10
Nov
2017

ATAC: l’unica vera rivoluzione è il mercato

“Per effetto di politiche sciagurate ATAC rischiava il fallimento, noi la salveremo mantenendola saldamente in mano pubblica”. Così dichiarava Virginia Raggi poco più di un mese fa, dipingendo la decisione di prorogare l’affidamento in house del trasporto pubblico locale romano fino al 2024 come “una rivoluzione”. Peccato che, di rivoluzionario, quella scelta non abbia proprio niente. Ad essere rimasto “saldamente in mano pubblica” da quando esiste, infatti, non è solo il trasporto pubblico di Roma, ma la stragrande maggioranza dei servizi pubblici locali di tutta Italia. Basti pensare che sul totale dei servizi pubblici locali italiani – compresi quindi i trasporti, ma anche la gestione dell’acqua e dei rifiuti – tre su quattro sono partecipati in misura maggioritaria dagli enti territoriali di riferimento.

E sono proprio questi ultimi, di norma, ad essere i destinatari degli affidamenti in house, cioè senza gara: in pratica, i comuni affidano la gestione dei servizi pubblici direttamente alle partecipate, in barba alla concorrenza, alla trasparenza, all’efficienza. È, questo, il tragico effetto dei referendum “sull’acqua pubblica” del 2011, che ha comportato l’abrogazione della norma che consentiva di affidare la gestione dei servizi pubblici locali a società interamente pubbliche solo in situazioni del tutto eccezionali, che non permettessero il ricorso al mercato. Oggi, invece, la gestione in house e quella attraverso procedure competitive sono di fatto messe sullo stesso piano, lasciando maggiore discrezionalità di scelta ai comuni. Che – indovinate un po’? – scelgono spesso l’opzione che dà loro più potere.

Teoricamente, i comuni non potrebbero affidare i servizi in house senza ragioni specifiche. La norma che ha sostituito quella abrogata dai referendum impone che l’affidamento del servizio venga effettuato sulla base di una “relazione”, pubblicata dall’ente affidante, che dia conto “delle ragioni e della sussistenza dei requisiti previsti per la forma di affidamento prescelta”. E sebbene la norma abbia portata generale, è evidente che la necessità di questa “relazione” emerga principalmente nei casi degli affidamenti diretti in house, che presentano le maggiori criticità rispetto alla normativa europea sulla concorrenza nei servizi pubblici. E quali sono, per gli affidamenti in house, i “requisiti” previsti?

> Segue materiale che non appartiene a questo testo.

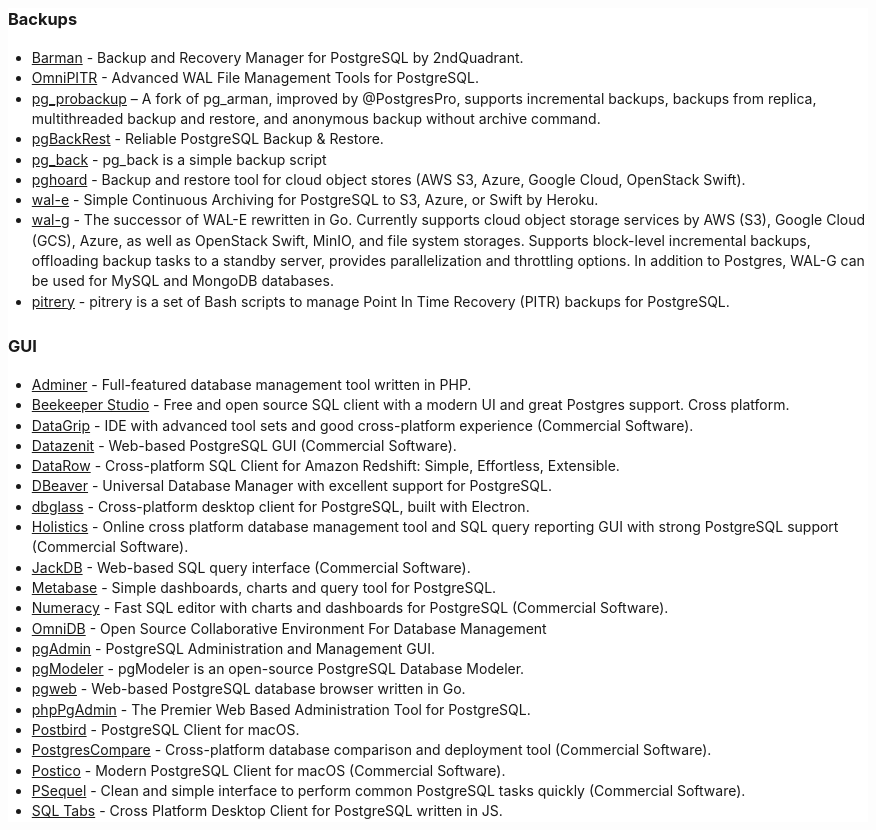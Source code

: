 ### Backups

-   [Barman](https://www.pgbarman.org/index.html) - Backup and Recovery Manager for PostgreSQL by 2ndQuadrant.
-   [OmniPITR](https://github.com/omniti-labs/omnipitr) - Advanced WAL File Management Tools for PostgreSQL.
-   [pg\_probackup](https://github.com/postgrespro/pg_probackup) – A fork of pg\_arman, improved by <span class="citation" data-cites="PostgresPro">@PostgresPro</span>, supports incremental backups, backups from replica, multithreaded backup and restore, and anonymous backup without archive command.
-   [pgBackRest](https://pgbackrest.org/) - Reliable PostgreSQL Backup & Restore.
-   [pg\_back](https://github.com/orgrim/pg_back/) - pg\_back is a simple backup script
-   [pghoard](https://github.com/aiven/pghoard) - Backup and restore tool for cloud object stores (AWS S3, Azure, Google Cloud, OpenStack Swift).
-   [wal-e](https://github.com/wal-e/wal-e) - Simple Continuous Archiving for PostgreSQL to S3, Azure, or Swift by Heroku.
-   [wal-g](https://github.com/wal-g/wal-g) - The successor of WAL-E rewritten in Go. Currently supports cloud object storage services by AWS (S3), Google Cloud (GCS), Azure, as well as OpenStack Swift, MinIO, and file system storages. Supports block-level incremental backups, offloading backup tasks to a standby server, provides parallelization and throttling options. In addition to Postgres, WAL-G can be used for MySQL and MongoDB databases.
-   [pitrery](https://dalibo.github.io/pitrery/) - pitrery is a set of Bash scripts to manage Point In Time Recovery (PITR) backups for PostgreSQL.

### GUI

-   [Adminer](https://www.adminer.org/) - Full-featured database management tool written in PHP.
-   [Beekeeper Studio](https://www.beekeeperstudio.io) - Free and open source SQL client with a modern UI and great Postgres support. Cross platform.
-   [DataGrip](https://www.jetbrains.com/datagrip/) - IDE with advanced tool sets and good cross-platform experience (Commercial Software).
-   [Datazenit](https://datazenit.com/) - Web-based PostgreSQL GUI (Commercial Software).
-   [DataRow](https://www.datarow.com/) - Cross-platform SQL Client for Amazon Redshift: Simple, Effortless, Extensible.
-   [DBeaver](https://dbeaver.io/) - Universal Database Manager with excellent support for PostgreSQL.
-   [dbglass](http://dbglass.web-pal.com) - Cross-platform desktop client for PostgreSQL, built with Electron.
-   [Holistics](https://www.holistics.io/) - Online cross platform database management tool and SQL query reporting GUI with strong PostgreSQL support (Commercial Software).
-   [JackDB](https://www.jackdb.com/) - Web-based SQL query interface (Commercial Software).
-   [Metabase](https://www.metabase.com/) - Simple dashboards, charts and query tool for PostgreSQL.
-   [Numeracy](https://numeracy.co/) - Fast SQL editor with charts and dashboards for PostgreSQL (Commercial Software).
-   [OmniDB](https://omnidb.org/en/) - Open Source Collaborative Environment For Database Management
-   [pgAdmin](https://www.pgadmin.org/) - PostgreSQL Administration and Management GUI.
-   [pgModeler](https://pgmodeler.io/) - pgModeler is an open-source PostgreSQL Database Modeler.
-   [pgweb](https://github.com/sosedoff/pgweb) - Web-based PostgreSQL database browser written in Go.
-   [phpPgAdmin](https://github.com/phppgadmin/phppgadmin) - The Premier Web Based Administration Tool for PostgreSQL.
-   [Postbird](https://github.com/Paxa/postbird) - PostgreSQL Client for macOS.
-   [PostgresCompare](https://www.postgrescompare.com) - Cross-platform database comparison and deployment tool (Commercial Software).
-   [Postico](https://eggerapps.at/postico/) - Modern PostgreSQL Client for macOS (Commercial Software).
-   [PSequel](http://www.psequel.com/) - Clean and simple interface to perform common PostgreSQL tasks quickly (Commercial Software).
-   [SQL Tabs](http://www.sqltabs.com/) - Cross Platform Desktop Client for PostgreSQL written in JS.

Essenzialmente tre: l’esistenza di peculiari caratteristiche del contesto territoriale di riferimento che non permettano un efficace e utile ricorso al mercato; la proprietà interamente pubblica, il rispetto della disciplina comunitaria in materia di controllo analogo sulla società e la prevalenza dell’attività svolta dalla stessa per conto e nell’interesse dell’ente pubblico controllante; e la previa effettuazione di un’analisi comparativa di mercato che dimostri la convenienza economica della scelta.

L’affidamento ad ATAC del servizio di trasporto pubblico locale di Roma rispetta questi requisiti? È quello che si è chiesta l’Autorità antitrust in un’indagine culminata in un parere, rivolto al Comune di Roma, in cui lo invita a “valutare con estrema attenzione” la loro sussistenza. Sia perché la situazione di grave crisi economica e finanziaria in cui versa ATAC non sembra giustificare la proroga del contratto di affidamento, sia perché, qualora intendesse affidare nuovamente il servizio in house ad ATAC, il Comune dovrebbe dimostrare che la scelta sia, se non la più efficiente, quantomeno mediamente efficiente rispetto al ricorso al mercato. E considerata la situazione in cui versa ATAC, appunto, sembrerebbe difficile sostenere che l’in house possa essere, ancora una volta, considerata una soluzione efficiente.

L’unica vera rivoluzione, cara Virginia Raggi, è il mercato. È procedere con il concordato preventivo in continuità, perché oggi vendere ATAC o farla fallire è improponibile, e nel 2019 mettere finalmente a gara il servizio. Facendo competere in modo trasparente aziende diverse, che possano finalmente garantire ai romani un servizio di trasporto pubblico degno di una capitale europea.